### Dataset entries
☆ ☆ ☆ ☆ ☆

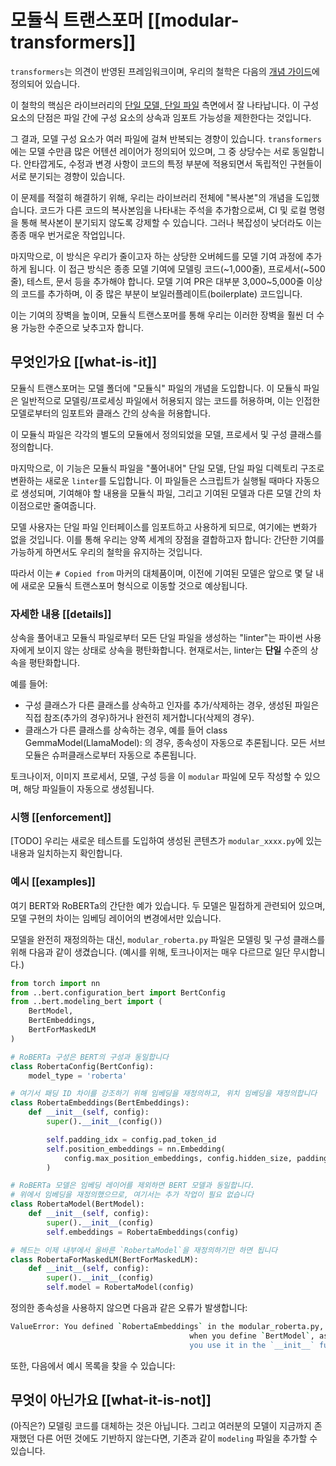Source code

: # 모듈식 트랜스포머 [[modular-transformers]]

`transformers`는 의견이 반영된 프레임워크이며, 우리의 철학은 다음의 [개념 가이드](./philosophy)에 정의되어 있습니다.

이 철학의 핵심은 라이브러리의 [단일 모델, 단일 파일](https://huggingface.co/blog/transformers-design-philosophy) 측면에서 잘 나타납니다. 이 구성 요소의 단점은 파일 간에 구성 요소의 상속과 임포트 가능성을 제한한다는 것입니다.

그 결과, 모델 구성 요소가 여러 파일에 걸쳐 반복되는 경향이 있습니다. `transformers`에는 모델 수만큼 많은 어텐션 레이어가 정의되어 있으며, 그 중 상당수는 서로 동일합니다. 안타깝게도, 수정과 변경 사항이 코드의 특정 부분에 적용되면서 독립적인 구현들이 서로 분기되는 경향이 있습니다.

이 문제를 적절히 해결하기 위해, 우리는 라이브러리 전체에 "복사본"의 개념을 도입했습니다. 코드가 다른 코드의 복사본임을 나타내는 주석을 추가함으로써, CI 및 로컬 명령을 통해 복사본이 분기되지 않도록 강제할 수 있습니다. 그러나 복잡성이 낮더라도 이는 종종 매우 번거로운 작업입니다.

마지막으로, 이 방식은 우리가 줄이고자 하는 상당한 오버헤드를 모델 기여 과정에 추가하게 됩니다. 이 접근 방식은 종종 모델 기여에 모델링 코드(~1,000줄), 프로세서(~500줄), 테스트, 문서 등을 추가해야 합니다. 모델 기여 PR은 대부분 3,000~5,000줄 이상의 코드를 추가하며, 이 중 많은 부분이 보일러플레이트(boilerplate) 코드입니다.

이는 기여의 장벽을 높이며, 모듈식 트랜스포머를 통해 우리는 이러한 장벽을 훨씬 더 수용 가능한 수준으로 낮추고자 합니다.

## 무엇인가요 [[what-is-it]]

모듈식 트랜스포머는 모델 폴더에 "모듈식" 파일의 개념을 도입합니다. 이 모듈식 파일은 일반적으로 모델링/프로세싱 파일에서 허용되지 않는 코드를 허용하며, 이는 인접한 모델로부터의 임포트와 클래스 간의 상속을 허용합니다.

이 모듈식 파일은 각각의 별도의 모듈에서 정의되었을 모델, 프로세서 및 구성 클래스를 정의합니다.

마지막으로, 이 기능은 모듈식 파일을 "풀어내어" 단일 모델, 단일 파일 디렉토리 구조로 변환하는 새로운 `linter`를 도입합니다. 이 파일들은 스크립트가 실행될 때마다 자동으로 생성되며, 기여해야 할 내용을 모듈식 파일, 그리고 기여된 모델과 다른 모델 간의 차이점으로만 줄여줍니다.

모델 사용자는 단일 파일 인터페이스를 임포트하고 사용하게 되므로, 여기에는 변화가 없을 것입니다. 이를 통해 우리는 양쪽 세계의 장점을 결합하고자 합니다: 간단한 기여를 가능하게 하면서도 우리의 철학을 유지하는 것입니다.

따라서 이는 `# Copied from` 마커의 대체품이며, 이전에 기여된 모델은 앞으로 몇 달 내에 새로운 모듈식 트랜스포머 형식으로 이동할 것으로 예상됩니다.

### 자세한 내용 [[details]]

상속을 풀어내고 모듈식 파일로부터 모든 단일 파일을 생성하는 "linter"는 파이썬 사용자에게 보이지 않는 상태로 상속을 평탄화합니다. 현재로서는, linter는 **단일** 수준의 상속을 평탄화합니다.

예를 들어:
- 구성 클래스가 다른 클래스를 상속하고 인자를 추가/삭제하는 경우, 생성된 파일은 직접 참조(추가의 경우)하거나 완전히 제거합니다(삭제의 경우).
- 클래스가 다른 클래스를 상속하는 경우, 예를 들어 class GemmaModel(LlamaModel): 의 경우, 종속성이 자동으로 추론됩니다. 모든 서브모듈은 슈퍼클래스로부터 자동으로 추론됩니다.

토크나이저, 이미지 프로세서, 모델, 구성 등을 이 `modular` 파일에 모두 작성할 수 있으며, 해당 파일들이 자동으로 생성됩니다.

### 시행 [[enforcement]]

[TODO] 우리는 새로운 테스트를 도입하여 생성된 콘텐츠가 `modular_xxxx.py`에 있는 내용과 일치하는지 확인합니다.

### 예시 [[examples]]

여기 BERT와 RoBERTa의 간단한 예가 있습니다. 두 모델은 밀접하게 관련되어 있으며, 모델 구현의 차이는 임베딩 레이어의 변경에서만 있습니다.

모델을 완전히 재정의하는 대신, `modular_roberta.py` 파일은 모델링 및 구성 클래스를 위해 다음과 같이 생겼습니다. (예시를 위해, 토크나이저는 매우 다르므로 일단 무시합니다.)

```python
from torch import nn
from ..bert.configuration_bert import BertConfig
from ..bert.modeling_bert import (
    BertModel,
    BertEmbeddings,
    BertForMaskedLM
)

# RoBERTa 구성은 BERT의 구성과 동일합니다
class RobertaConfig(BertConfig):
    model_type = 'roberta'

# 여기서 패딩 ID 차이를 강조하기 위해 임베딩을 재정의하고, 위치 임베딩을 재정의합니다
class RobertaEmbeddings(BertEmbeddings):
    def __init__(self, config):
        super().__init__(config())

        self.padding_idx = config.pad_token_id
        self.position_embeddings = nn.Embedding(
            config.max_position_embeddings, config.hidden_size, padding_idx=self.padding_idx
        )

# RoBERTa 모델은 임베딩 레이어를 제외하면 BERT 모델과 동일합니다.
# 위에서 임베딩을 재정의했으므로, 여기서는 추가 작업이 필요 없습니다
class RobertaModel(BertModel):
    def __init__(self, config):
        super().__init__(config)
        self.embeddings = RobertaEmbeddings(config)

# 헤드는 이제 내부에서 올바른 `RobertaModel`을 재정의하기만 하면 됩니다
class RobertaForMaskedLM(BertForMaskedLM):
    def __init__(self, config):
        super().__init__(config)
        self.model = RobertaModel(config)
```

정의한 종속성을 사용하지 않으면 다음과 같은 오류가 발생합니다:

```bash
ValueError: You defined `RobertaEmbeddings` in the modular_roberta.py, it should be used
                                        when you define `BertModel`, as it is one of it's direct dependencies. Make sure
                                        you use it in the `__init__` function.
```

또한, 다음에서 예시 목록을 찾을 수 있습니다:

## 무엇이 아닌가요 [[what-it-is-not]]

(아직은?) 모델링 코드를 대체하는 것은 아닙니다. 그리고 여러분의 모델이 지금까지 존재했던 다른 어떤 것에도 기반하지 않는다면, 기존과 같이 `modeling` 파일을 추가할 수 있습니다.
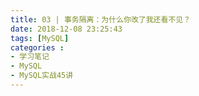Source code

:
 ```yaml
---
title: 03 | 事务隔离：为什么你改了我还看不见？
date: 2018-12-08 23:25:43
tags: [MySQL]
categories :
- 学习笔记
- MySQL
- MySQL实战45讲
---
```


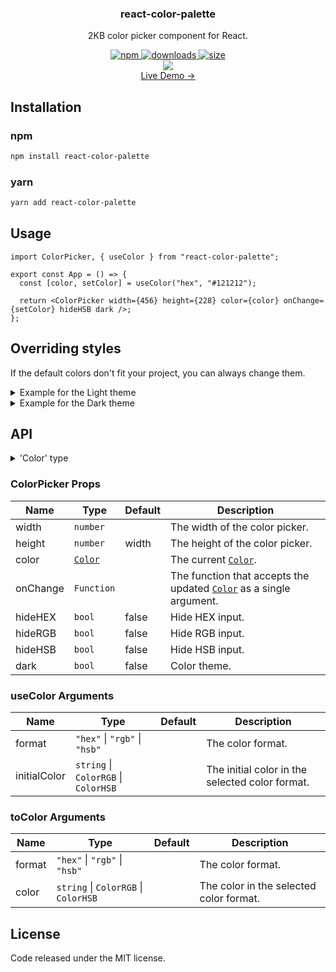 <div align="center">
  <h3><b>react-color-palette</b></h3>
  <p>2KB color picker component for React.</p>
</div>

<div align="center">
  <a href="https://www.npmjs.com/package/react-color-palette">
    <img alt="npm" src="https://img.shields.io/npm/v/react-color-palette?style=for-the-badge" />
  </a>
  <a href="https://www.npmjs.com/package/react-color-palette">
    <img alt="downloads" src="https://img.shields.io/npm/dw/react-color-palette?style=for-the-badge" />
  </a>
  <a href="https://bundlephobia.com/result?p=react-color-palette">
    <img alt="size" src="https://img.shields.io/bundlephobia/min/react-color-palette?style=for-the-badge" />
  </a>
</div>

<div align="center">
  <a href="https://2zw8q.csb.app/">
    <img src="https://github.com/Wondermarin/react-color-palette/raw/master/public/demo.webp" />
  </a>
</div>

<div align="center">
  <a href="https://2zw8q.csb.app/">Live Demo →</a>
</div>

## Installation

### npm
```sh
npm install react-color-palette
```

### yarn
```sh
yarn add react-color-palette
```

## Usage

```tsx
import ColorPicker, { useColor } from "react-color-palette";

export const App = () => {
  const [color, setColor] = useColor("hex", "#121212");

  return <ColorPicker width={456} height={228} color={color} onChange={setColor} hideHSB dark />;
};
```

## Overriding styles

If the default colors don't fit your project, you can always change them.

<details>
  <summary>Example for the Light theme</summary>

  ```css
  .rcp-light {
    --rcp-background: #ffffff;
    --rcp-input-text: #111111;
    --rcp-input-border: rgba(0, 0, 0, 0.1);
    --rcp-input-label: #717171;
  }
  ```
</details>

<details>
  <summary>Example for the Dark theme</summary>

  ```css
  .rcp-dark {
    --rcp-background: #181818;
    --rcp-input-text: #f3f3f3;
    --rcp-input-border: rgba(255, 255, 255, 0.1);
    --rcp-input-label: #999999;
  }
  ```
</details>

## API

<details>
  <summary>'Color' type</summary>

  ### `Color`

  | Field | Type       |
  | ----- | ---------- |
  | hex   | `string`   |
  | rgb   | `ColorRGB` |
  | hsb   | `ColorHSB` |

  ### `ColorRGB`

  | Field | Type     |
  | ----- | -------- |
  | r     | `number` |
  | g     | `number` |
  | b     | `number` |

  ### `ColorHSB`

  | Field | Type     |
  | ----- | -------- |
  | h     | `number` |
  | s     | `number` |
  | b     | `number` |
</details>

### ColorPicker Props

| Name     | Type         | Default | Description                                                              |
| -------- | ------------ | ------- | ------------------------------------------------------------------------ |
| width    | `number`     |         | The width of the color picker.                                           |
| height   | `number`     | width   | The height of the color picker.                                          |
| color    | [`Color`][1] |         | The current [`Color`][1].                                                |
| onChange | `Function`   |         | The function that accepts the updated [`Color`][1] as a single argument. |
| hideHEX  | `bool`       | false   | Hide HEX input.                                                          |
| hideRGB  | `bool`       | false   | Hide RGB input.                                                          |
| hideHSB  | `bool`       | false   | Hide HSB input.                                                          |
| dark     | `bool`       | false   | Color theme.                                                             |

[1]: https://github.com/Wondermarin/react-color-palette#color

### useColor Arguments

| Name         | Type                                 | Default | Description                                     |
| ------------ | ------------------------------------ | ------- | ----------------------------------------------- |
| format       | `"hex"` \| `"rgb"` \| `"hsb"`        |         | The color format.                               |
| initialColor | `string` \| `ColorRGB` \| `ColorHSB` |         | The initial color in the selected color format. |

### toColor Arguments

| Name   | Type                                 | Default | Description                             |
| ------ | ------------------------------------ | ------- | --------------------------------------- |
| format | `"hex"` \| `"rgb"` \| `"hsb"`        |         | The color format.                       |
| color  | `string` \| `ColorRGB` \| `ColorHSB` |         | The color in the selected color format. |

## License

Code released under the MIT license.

☆ ☆ ☆ ☆ ☆

### WHAT THIS TASK INVOLVES
Up to and including the line containing "이 모듈식 파일은 각각의", repeat every line from the start of the data, but none of the pictures.

### SOLVED PROBLEM
Source code

: # 모듈식 트랜스포머 [[modular-transformers]]

`transformers`는 의견이 반영된 프레임워크이며, 우리의 철학은 다음의 [개념 가이드](./philosophy)에 정의되어 있습니다.

이 철학의 핵심은 라이브러리의 [단일 모델, 단일 파일](https://huggingface.co/blog/transformers-design-philosophy) 측면에서 잘 나타납니다. 이 구성 요소의 단점은 파일 간에 구성 요소의 상속과 임포트 가능성을 제한한다는 것입니다.

그 결과, 모델 구성 요소가 여러 파일에 걸쳐 반복되는 경향이 있습니다. `transformers`에는 모델 수만큼 많은 어텐션 레이어가 정의되어 있으며, 그 중 상당수는 서로 동일합니다. 안타깝게도, 수정과 변경 사항이 코드의 특정 부분에 적용되면서 독립적인 구현들이 서로 분기되는 경향이 있습니다.

이 문제를 적절히 해결하기 위해, 우리는 라이브러리 전체에 "복사본"의 개념을 도입했습니다. 코드가 다른 코드의 복사본임을 나타내는 주석을 추가함으로써, CI 및 로컬 명령을 통해 복사본이 분기되지 않도록 강제할 수 있습니다. 그러나 복잡성이 낮더라도 이는 종종 매우 번거로운 작업입니다.

마지막으로, 이 방식은 우리가 줄이고자 하는 상당한 오버헤드를 모델 기여 과정에 추가하게 됩니다. 이 접근 방식은 종종 모델 기여에 모델링 코드(~1,000줄), 프로세서(~500줄), 테스트, 문서 등을 추가해야 합니다. 모델 기여 PR은 대부분 3,000~5,000줄 이상의 코드를 추가하며, 이 중 많은 부분이 보일러플레이트(boilerplate) 코드입니다.

이는 기여의 장벽을 높이며, 모듈식 트랜스포머를 통해 우리는 이러한 장벽을 훨씬 더 수용 가능한 수준으로 낮추고자 합니다.

## 무엇인가요 [[what-is-it]]

모듈식 트랜스포머는 모델 폴더에 "모듈식" 파일의 개념을 도입합니다. 이 모듈식 파일은 일반적으로 모델링/프로세싱 파일에서 허용되지 않는 코드를 허용하며, 이는 인접한 모델로부터의 임포트와 클래스 간의 상속을 허용합니다.

이 모듈식 파일은 각각의 별도의 모듈에서 정의되었을 모델, 프로세서 및 구성 클래스를 정의합니다.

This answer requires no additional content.